Chai has a mission focusing on presenting social issues in her themed concerts. For the last 5 years, she has developed and toured with her multimedia global warming program Acqua Alta, collaborating with NASA and using NASA data visualizations. She helped hone the cutting edge AI score following software Antescofo in residences at IRCAM alongside frequent collaborator Jarosław Kapuściński, and has since toured internationally with the software offering multimedia performances in Shanghai, New York, Havana, and elsewhere. In September 2019, Chai is giving a TEDx Talk in Shanghai titled When Classical Music Meets Technology.

Other notable highlights include her 2012 Carnegie Hall recital debut; many performances at (le) Poisson Rouge, including a 2016 Antescofo-supported program, Where’s Chopin?; her 2018 Wigmore Hall debut with a program exploring the relation between color and sound; lectures and recitals at Shanghai Symphony Hall, Shanghai Concert Hall, and Shanghai Mercedes Benz Arena; a featured performance at the Leo Brouwer Festival in Havana, Cuba; Philippe Manoury’s double-piano concerto, Zones de turbulences, at the Warsaw Autumn International Festival of Contemporary Music with duo partner, pianist Adam Kośmieja and the Polish National Radio Symphony Orchestra; and much more.Chai has recorded for labels such as Deutschlandfunk, Naxos, ArpaViva and MSR. In 2010, she released her debut recording, New York Love Songs, featuring interpretations of works by Cage and Ives among others, and her most recent recording, (S)yn(e)sth(e)te, was released by MSR Records in 2017. She can also be heard on Michael Vincent Waller’s Five Easy Pieces and Cindy Cox’s Hierosgamos.

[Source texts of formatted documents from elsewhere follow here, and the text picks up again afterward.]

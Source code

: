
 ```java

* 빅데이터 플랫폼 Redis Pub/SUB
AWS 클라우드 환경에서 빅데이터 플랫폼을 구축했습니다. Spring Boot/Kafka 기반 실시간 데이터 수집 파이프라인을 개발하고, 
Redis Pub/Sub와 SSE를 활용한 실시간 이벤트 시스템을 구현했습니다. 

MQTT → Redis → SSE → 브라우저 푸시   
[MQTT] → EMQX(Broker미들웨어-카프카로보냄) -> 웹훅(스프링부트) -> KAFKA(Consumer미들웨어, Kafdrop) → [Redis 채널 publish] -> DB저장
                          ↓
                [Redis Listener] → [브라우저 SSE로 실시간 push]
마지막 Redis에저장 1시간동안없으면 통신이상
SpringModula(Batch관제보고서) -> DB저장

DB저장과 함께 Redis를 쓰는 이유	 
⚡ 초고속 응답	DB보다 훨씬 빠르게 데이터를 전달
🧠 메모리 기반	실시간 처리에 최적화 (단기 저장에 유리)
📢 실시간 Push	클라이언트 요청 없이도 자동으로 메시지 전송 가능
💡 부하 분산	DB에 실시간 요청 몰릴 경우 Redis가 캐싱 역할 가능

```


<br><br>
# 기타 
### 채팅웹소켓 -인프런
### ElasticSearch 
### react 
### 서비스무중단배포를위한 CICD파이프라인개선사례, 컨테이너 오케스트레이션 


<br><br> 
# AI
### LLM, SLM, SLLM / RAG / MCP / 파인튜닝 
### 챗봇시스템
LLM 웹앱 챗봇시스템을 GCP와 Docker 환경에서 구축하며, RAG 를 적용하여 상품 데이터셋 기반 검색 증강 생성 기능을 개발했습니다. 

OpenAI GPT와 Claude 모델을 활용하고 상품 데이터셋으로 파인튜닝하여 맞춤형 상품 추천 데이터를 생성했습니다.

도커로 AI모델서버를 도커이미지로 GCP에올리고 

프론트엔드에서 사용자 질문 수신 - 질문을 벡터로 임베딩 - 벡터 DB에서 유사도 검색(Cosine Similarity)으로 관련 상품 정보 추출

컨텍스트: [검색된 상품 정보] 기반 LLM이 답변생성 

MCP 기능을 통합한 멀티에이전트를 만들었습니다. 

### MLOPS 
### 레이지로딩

The recipient of the Yvar Mikhashoff Trust’s 2011 Pianist/Composer Commissioning Project, the DAAD Arts and Performance award in 2010, Chamber Music America commissioning award and first prize winner of the Keys to the Future Contemporary Solo Piano Festival, Jenny Q Chai studied at the Shanghai Music Conservatory, the Curtis Institute of Music, the Manhattan School of Music, and in Cologne University of Music and Dance. Her teachers include Pierre-Laurent Aimard, Seymour Lipkin, Solomon Mikowsky, Marilyn Nonken, and Anthony de Mare.